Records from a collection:
>>>>

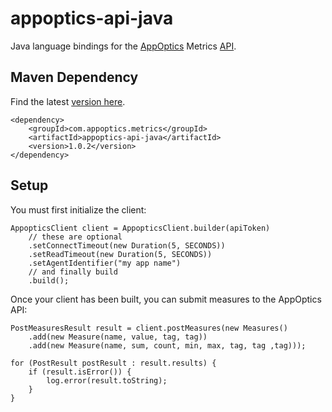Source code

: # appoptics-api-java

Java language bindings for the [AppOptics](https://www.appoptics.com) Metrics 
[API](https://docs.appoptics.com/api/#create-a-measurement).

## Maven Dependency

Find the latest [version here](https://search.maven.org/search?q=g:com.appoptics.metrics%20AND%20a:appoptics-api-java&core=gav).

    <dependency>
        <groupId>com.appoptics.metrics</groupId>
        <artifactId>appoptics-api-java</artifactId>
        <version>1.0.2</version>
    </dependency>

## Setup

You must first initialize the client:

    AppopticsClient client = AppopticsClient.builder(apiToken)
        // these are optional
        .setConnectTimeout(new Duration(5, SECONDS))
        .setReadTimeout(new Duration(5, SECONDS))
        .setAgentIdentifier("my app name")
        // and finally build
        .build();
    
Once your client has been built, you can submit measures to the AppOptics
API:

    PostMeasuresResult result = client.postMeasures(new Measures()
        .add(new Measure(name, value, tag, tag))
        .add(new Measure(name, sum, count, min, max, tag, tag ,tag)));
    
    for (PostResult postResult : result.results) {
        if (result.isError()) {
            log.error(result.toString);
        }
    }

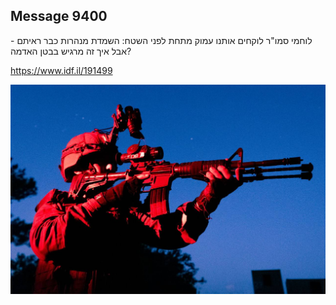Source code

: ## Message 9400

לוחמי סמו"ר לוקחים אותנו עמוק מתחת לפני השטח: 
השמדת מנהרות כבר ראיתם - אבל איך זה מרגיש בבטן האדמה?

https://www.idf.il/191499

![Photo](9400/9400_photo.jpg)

<<<<

Within the entries, find each line holding the string "name". Reply with how many there are, as a number alone.

3